Protesters in Nepal united only by their disdain for the king
KATMANDU, Nepal – The protesters crowding a Katmandu road in a whistling, seething mass Sunday clearly were unified in their quest to force Nepal’s king from power.
They roared in approval as a straw effigy of King Gyanendra was burned. They cheered demonstrators who dared to confront police. They chanted for a return of democracy and an end to royal rule.
“Gyanendra go now!” they shouted.
But that is where their agreement ends.
Watching the demonstration from the stump of a roadside tree, chopped down recently by protesters to create a roadblock, a young lawyer saw little but contradiction.
“These people don’t agree on anything – only that the king should be gone,” said Khamraj Khadka, 26, waving his hand at the 5,000 or so protesters.
Two weeks of demonstrations regularly have brought tens of thousands into the streets around Katmandu and smaller crowds in other cities across this Himalayan nation. But under that surface unity is a deeply fractured political scene.
Politicians ousted when the king seized absolute control in February 2005 want their power back with a restored parliament, but they are widely despised for ineffectiveness and corruption.
Maoist rebels want to end generations of feudal-style rule, but they have a long history of brutality in areas under their control.
And many in the crowds of demonstrators know they have had enough of their king, but they have thought little about what could come after.
The political parties and the Maoists – although recent allies in a campaign to oust the king – have been bitter enemies for years and still openly trade insults, leading many observers to worry that Nepal could descend into chaos.
While the king is desperately isolated, sealed behind the red brick walls of his palace and kept in power only by the loyalty of his security forces, his opponents don’t bother to hide the fact they barely can stand one another.
“Do I trust the Maoists? Of course not – at least not completely,” said Jhala Nath Khanal, a top official of the Communist Party of Nepal and a key intermediary between the opposition’s seven-party alliance and the guerrillas. “They talk about democracy now, but violence is a part of their philosophy,”
The feelings are mutual.
“The very character of the seven-party leaders fluctuates,” Matrika Prashad Yadav, a high-level Maoist leader arrested in 2004, said in a jail interview. “If they’re talking to the foreign powers, they say one thing. If they talk to us, they say another thing. … So the people do not trust them.”
Still, the groups have worked together effectively since late last year. Together, they have organized more than two weeks of protests and a general strike that has brought much of normal life to a halt and left Gyanendra badly weakened.

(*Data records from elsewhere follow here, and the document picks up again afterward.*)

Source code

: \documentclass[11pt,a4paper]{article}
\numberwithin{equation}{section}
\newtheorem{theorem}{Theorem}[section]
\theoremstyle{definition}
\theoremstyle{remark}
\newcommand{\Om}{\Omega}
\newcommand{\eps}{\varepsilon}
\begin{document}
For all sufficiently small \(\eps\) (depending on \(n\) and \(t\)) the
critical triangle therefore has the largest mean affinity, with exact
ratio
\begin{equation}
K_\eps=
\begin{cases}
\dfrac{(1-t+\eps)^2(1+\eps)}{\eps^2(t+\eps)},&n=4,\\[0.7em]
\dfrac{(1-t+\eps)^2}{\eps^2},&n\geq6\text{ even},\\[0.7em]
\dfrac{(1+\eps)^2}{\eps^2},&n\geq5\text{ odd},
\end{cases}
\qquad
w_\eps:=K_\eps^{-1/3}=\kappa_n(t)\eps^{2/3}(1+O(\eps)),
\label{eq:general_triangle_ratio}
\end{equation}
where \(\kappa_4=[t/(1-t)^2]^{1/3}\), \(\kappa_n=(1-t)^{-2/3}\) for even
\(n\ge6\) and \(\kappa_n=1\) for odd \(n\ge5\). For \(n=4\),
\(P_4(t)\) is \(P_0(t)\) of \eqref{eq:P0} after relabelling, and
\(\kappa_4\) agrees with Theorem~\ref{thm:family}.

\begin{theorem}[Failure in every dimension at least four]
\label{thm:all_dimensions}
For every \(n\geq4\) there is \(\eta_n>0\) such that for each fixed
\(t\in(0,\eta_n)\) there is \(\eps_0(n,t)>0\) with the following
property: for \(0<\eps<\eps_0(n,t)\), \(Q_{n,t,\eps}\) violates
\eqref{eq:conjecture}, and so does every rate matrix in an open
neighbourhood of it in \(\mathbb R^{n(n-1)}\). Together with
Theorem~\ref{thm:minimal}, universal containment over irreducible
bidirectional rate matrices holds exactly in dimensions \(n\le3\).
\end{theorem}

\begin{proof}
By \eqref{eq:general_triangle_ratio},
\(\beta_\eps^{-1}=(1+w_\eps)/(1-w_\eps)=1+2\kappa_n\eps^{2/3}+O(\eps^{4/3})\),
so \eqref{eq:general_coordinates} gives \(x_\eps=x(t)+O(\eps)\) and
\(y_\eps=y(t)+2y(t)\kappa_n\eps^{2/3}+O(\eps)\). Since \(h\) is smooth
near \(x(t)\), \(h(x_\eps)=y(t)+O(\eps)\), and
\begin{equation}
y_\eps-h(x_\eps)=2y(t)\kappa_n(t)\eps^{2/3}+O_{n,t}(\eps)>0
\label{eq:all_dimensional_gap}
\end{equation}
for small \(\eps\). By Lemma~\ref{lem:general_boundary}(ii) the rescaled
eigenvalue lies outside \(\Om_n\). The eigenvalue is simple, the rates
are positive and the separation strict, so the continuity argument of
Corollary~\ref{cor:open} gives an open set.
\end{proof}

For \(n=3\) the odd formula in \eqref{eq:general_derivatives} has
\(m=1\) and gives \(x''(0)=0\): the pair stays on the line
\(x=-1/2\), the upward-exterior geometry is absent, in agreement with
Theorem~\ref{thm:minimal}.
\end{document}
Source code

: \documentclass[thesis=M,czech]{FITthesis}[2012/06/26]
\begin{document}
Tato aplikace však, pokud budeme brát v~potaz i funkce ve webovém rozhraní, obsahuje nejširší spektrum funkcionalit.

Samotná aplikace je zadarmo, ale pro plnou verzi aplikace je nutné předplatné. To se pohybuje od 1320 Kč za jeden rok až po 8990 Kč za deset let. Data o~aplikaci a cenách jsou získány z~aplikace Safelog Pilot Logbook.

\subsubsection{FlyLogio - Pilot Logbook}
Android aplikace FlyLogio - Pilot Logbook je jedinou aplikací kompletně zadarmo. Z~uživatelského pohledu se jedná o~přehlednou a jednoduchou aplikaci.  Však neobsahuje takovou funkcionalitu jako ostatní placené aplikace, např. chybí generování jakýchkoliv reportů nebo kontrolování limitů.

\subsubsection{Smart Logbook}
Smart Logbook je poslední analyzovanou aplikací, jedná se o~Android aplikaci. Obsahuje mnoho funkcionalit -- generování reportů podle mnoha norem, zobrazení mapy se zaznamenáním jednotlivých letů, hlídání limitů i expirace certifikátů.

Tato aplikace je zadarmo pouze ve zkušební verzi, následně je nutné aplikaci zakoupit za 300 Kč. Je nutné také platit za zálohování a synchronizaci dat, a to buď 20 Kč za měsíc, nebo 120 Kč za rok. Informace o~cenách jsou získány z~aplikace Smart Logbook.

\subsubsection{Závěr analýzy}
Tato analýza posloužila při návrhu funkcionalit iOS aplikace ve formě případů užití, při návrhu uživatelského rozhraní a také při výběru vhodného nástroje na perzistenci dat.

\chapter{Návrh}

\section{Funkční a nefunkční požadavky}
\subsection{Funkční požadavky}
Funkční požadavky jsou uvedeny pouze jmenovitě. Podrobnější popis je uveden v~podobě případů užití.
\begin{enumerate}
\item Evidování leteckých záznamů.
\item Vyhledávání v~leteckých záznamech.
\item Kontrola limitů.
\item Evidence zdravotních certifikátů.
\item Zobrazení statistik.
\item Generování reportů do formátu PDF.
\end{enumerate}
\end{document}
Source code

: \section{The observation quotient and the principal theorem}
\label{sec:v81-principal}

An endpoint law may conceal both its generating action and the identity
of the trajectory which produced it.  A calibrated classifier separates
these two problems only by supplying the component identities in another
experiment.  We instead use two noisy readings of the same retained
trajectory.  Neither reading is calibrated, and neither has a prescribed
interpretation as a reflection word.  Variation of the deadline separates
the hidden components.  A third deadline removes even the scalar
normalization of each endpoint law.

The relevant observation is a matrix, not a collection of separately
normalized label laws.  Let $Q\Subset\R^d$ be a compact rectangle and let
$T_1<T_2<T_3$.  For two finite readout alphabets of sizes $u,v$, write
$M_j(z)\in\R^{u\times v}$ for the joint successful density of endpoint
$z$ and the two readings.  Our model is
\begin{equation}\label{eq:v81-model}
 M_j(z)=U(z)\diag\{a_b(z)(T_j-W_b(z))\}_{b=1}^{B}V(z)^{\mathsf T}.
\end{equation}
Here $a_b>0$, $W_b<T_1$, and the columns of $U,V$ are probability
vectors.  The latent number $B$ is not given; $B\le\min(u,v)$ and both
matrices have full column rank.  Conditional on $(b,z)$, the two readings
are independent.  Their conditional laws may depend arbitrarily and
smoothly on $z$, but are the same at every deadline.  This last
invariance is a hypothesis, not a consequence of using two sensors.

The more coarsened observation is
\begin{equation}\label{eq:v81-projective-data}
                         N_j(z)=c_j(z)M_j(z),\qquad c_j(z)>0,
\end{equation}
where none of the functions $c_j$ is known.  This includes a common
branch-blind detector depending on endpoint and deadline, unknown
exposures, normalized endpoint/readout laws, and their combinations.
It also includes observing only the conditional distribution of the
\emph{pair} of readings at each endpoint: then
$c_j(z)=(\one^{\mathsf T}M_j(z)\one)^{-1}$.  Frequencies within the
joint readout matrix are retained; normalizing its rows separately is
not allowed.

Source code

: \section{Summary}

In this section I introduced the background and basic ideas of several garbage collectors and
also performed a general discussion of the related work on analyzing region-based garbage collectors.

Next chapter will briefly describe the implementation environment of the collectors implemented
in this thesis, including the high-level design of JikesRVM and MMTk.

When the king tried to calm the situation Friday by offering to restore multiparty democracy, his opponents – Maoists, politicians and protesters – scoffed.
Nepal has become, in many ways, a nation of political cynics.
Many Nepalis supported the king when he seized power, saying he had to bring order to a chaotic, corrupt political scene and defeat the Maoists, whose 10-year insurgency has left more than 13,000 people dead.
Few people had been impressed by Nepal’s 15-year experiment with democracy under a constitutional monarchy, when power regularly was traded among a tiny clique of politicians. During their rule, Nepal remained one of the world’s poorest and least-developed countries. A third of its people live in poverty, and less than half of all adults are able to read.
However, Gyanendra did no better as an autocrat. The insurgency grew worse after he took power, and the economy stumbled badly. His initial support evaporated.
“We don’t have good leaders in Nepal. I wish we did,” businessman Gaura Shankar said as he watched from the fringes of Sunday’s demonstration. “All they want to do is become the boss.”
He noted that no opposition leaders actually were marching in the protests.
Clearly responding to such criticism, the seven-party alliance is calling for even bigger demonstrations Tuesday and says party leaders will head the marchers.
Despite the divisions, even cynical Nepalis say the protests are important.
Ranjan Sapkota, a 27-year-old doctor marching Saturday, said the demonstrations might prove that Nepal’s people can shape their political future.
“Right now, the most important thing is to get rid of the king,” he said.